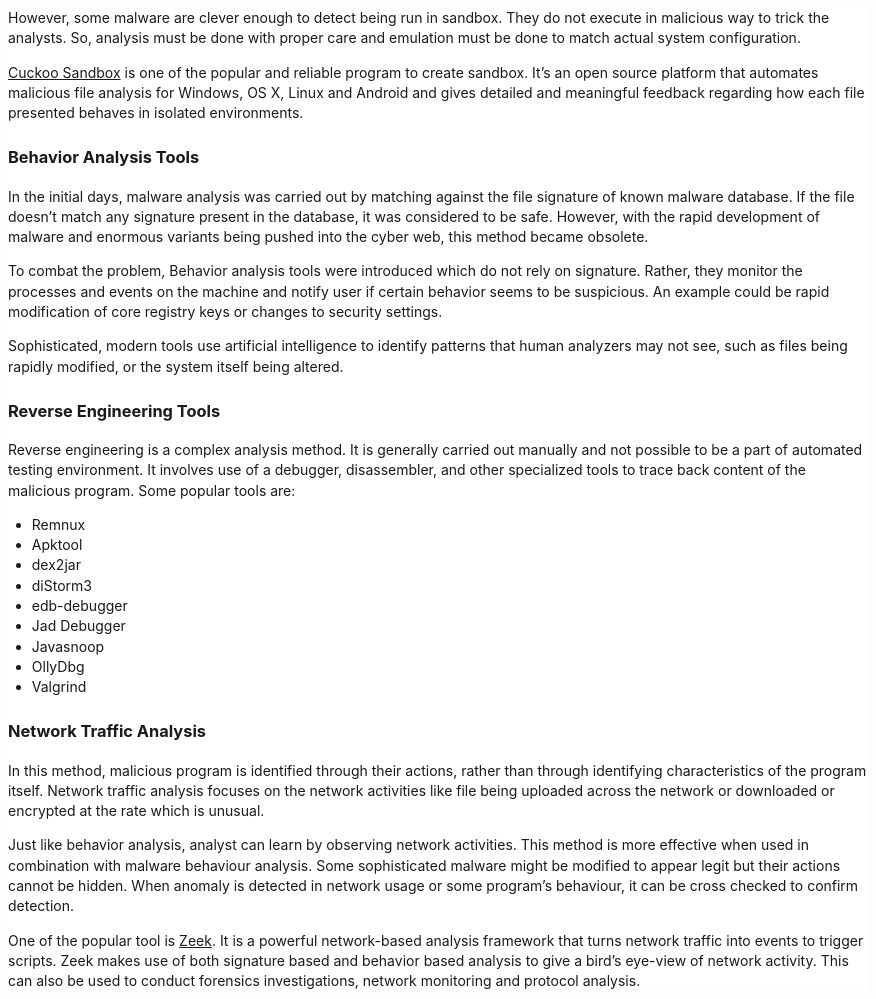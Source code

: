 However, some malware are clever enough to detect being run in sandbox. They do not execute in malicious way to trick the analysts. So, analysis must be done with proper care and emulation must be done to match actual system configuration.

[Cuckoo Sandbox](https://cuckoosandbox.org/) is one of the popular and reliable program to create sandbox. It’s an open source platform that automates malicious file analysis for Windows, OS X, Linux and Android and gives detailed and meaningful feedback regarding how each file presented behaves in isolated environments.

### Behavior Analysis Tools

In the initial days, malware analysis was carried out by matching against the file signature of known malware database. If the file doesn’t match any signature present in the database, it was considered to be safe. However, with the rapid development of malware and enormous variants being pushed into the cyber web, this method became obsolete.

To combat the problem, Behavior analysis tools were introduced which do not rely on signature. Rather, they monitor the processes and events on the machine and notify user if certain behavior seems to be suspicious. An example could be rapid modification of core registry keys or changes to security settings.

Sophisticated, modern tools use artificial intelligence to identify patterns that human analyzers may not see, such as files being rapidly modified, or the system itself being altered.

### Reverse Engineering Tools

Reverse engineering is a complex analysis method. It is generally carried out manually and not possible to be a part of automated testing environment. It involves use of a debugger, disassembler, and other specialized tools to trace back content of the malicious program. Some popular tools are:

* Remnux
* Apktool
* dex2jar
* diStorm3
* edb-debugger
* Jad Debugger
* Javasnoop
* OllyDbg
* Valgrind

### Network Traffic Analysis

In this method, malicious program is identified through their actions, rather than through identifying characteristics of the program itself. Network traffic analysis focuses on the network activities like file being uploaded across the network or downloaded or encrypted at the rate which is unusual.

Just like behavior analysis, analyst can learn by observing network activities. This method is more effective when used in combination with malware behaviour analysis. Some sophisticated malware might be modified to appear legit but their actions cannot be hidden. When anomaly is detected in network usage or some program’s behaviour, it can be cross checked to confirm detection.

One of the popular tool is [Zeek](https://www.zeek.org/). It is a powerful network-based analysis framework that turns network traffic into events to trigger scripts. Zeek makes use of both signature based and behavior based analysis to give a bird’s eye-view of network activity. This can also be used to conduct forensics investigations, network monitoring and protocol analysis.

_ _ _ _ _ _ _

Give back every record exactly. Omit the pictures.

▶ Answer space
Source code

: However, some malware are clever enough to detect being run in sandbox. They do not execute in malicious way to trick the analysts. So, analysis must be done with proper care and emulation must be done to match actual system configuration.

[Cuckoo Sandbox](https://cuckoosandbox.org/) is one of the popular and reliable program to create sandbox. It’s an open source platform that automates malicious file analysis for Windows, OS X, Linux and Android and gives detailed and meaningful feedback regarding how each file presented behaves in isolated environments.

### Behavior Analysis Tools

In the initial days, malware analysis was carried out by matching against the file signature of known malware database. If the file doesn’t match any signature present in the database, it was considered to be safe. However, with the rapid development of malware and enormous variants being pushed into the cyber web, this method became obsolete.

To combat the problem, Behavior analysis tools were introduced which do not rely on signature. Rather, they monitor the processes and events on the machine and notify user if certain behavior seems to be suspicious. An example could be rapid modification of core registry keys or changes to security settings.

Sophisticated, modern tools use artificial intelligence to identify patterns that human analyzers may not see, such as files being rapidly modified, or the system itself being altered.

### Reverse Engineering Tools

Reverse engineering is a complex analysis method. It is generally carried out manually and not possible to be a part of automated testing environment. It involves use of a debugger, disassembler, and other specialized tools to trace back content of the malicious program. Some popular tools are:

* Remnux
* Apktool
* dex2jar
* diStorm3
* edb-debugger
* Jad Debugger
* Javasnoop
* OllyDbg
* Valgrind

### Network Traffic Analysis

In this method, malicious program is identified through their actions, rather than through identifying characteristics of the program itself. Network traffic analysis focuses on the network activities like file being uploaded across the network or downloaded or encrypted at the rate which is unusual.

Just like behavior analysis, analyst can learn by observing network activities. This method is more effective when used in combination with malware behaviour analysis. Some sophisticated malware might be modified to appear legit but their actions cannot be hidden. When anomaly is detected in network usage or some program’s behaviour, it can be cross checked to confirm detection.

One of the popular tool is [Zeek](https://www.zeek.org/). It is a powerful network-based analysis framework that turns network traffic into events to trigger scripts. Zeek makes use of both signature based and behavior based analysis to give a bird’s eye-view of network activity. This can also be used to conduct forensics investigations, network monitoring and protocol analysis.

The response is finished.